Scan the records and identify every line in which the string "exist" occurs, then return those lines.

--- DATASET EXCERPTS Enclosed Below ---

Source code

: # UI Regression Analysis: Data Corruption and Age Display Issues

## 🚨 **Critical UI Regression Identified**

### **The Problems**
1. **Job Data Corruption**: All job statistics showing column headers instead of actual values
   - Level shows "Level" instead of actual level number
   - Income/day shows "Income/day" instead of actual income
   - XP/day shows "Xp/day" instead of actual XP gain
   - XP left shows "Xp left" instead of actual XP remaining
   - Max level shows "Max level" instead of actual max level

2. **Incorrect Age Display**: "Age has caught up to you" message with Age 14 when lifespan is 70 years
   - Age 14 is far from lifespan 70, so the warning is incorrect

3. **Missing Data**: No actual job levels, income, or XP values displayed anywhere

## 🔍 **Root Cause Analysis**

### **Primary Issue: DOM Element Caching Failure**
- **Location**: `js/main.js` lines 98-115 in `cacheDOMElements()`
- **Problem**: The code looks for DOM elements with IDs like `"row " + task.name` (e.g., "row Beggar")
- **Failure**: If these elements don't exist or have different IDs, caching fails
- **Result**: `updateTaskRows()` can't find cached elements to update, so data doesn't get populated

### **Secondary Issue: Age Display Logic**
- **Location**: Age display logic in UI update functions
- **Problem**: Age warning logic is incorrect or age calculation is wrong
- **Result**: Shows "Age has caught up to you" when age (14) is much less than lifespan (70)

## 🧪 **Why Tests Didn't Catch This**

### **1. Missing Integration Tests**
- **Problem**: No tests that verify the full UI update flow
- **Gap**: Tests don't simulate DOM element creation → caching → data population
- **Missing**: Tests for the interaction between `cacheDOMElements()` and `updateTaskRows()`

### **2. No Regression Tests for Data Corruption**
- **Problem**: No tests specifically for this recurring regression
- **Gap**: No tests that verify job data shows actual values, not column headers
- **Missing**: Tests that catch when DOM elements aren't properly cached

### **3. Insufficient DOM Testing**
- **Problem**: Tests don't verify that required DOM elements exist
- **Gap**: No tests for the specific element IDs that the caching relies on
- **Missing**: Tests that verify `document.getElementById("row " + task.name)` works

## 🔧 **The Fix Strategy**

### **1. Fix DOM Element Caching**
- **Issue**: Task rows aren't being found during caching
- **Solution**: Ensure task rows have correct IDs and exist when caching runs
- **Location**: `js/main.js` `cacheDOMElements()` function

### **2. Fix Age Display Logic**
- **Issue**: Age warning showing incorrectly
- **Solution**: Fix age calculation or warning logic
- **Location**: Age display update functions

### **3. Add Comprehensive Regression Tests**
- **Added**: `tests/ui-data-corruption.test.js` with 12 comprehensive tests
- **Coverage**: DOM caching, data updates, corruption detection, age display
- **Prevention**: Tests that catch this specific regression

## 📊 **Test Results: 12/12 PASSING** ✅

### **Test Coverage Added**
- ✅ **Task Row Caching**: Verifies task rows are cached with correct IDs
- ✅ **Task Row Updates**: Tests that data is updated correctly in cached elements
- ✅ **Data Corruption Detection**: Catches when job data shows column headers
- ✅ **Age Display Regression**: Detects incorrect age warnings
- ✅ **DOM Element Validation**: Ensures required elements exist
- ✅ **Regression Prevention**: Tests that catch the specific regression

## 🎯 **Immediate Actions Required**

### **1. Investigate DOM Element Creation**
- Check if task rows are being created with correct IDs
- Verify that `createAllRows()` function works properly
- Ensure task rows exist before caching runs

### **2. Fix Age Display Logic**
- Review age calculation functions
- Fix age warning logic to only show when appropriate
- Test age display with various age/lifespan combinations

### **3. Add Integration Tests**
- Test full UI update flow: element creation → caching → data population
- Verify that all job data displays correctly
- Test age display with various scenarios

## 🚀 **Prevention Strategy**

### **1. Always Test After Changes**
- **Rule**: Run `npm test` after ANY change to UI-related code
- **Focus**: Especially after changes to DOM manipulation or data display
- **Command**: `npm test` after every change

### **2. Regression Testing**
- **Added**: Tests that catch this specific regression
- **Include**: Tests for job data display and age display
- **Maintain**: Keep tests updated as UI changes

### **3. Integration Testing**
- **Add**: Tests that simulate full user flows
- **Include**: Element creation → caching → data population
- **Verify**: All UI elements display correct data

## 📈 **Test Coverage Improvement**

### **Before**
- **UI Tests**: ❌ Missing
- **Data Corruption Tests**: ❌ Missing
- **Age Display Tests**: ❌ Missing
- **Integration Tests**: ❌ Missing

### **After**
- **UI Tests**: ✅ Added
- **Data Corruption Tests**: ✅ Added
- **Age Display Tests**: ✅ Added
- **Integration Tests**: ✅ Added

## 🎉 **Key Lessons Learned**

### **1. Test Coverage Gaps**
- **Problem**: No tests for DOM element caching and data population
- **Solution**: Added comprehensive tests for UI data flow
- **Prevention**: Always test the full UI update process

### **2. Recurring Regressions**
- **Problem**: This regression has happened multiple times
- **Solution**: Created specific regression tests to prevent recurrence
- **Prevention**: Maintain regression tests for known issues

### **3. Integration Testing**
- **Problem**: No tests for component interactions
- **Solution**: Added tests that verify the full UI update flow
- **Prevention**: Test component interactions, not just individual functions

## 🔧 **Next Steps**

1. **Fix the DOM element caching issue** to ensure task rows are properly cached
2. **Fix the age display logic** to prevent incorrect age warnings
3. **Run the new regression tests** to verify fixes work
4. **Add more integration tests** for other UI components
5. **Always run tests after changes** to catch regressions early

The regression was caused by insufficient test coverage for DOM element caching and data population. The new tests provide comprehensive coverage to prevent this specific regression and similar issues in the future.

--- End of Enclosed DATASET EXCERPTS ---
--- DATASET EXCERPTS Enclosed Below ---

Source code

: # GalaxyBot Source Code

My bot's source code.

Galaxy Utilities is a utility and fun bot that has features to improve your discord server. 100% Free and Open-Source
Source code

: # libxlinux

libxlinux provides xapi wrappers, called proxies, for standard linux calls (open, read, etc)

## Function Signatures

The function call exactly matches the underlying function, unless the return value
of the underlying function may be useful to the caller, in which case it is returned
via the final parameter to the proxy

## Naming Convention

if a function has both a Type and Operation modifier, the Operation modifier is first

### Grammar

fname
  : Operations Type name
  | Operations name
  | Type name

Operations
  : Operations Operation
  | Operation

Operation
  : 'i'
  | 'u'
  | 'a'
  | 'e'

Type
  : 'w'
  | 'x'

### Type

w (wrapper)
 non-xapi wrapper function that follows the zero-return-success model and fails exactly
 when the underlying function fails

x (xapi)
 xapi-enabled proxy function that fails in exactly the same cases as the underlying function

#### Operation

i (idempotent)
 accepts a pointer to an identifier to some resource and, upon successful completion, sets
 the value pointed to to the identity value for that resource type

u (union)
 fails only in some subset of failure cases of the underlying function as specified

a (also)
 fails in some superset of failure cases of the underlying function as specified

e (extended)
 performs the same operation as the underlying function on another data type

--- End of Enclosed DATASET EXCERPTS ---

YOUR RESPONSE:
- **Failure**: If these elements don't exist or have different IDs, caching fails
- **Problem**: Tests don't verify that required DOM elements exist
- **Solution**: Ensure task rows have correct IDs and exist when caching runs
- ✅ **DOM Element Validation**: Ensures required elements exist
- Ensure task rows exist before caching runs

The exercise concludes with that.